Radicalism and Democracy in Monetary System Reform

Posted by on Tuesday, February 1, 2022 in En Banc, Responses, Volume 75.

John Crawford | 75 Vand. L. Rev. En Banc 55 (2022) |

The People’s Ledger is meant to offer “a blueprint for reform that would radically democratize access to money and control over financial flows in the nation’s economy.” Admitting that radical reform of the current system demands consideration, and that democratizing money is desirable, in this Response, I will critically evaluate the set of proposals put forward in The People’s Ledger along the dimensions of radicalism and democratization, while also suggesting reasons to embrace or reject parts of the program. What The People’s Ledger adds to prior FedAccounts proposals, and what grounds its claims to radicalism, lies first and foremost in its call for fundamental changes to how money is created.
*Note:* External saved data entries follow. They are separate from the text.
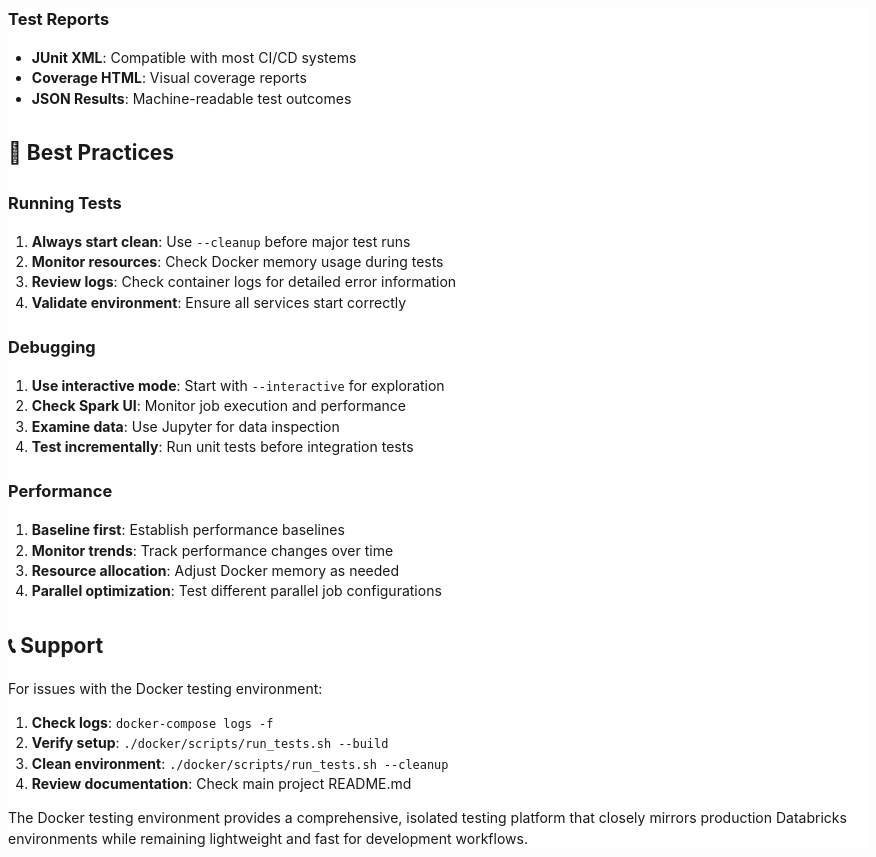 ### Test Reports
- **JUnit XML**: Compatible with most CI/CD systems
- **Coverage HTML**: Visual coverage reports
- **JSON Results**: Machine-readable test outcomes

## 🎯 Best Practices

### Running Tests
1. **Always start clean**: Use `--cleanup` before major test runs
2. **Monitor resources**: Check Docker memory usage during tests
3. **Review logs**: Check container logs for detailed error information
4. **Validate environment**: Ensure all services start correctly

### Debugging
1. **Use interactive mode**: Start with `--interactive` for exploration
2. **Check Spark UI**: Monitor job execution and performance
3. **Examine data**: Use Jupyter for data inspection
4. **Test incrementally**: Run unit tests before integration tests

### Performance
1. **Baseline first**: Establish performance baselines
2. **Monitor trends**: Track performance changes over time
3. **Resource allocation**: Adjust Docker memory as needed
4. **Parallel optimization**: Test different parallel job configurations

## 📞 Support

For issues with the Docker testing environment:

1. **Check logs**: `docker-compose logs -f`
2. **Verify setup**: `./docker/scripts/run_tests.sh --build`
3. **Clean environment**: `./docker/scripts/run_tests.sh --cleanup`
4. **Review documentation**: Check main project README.md

The Docker testing environment provides a comprehensive, isolated testing platform that closely mirrors production Databricks environments while remaining lightweight and fast for development workflows.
To this end, the Article proposes four “new” methods of money creation. I will suggest that two of these methods are unobjectionable but, at core, not new; that a third method is new but unadvisable; and that the fourth proposed method is new and radical, but possibly not radical enough. With respect to certain other issues The People’s Ledger addresses—shadow banking and determining the rates at which the Fed would lend to banks—I suggest that the proposal needs to be more radical. Finally, I will explore what strikes me as a deep ambiguity in The People’s Ledger with respect to what democratizing the Fed’s balance sheet means, or should mean, and its implications for the Fed’s popular legitimacy, as well as the quality of its policymaking going forward.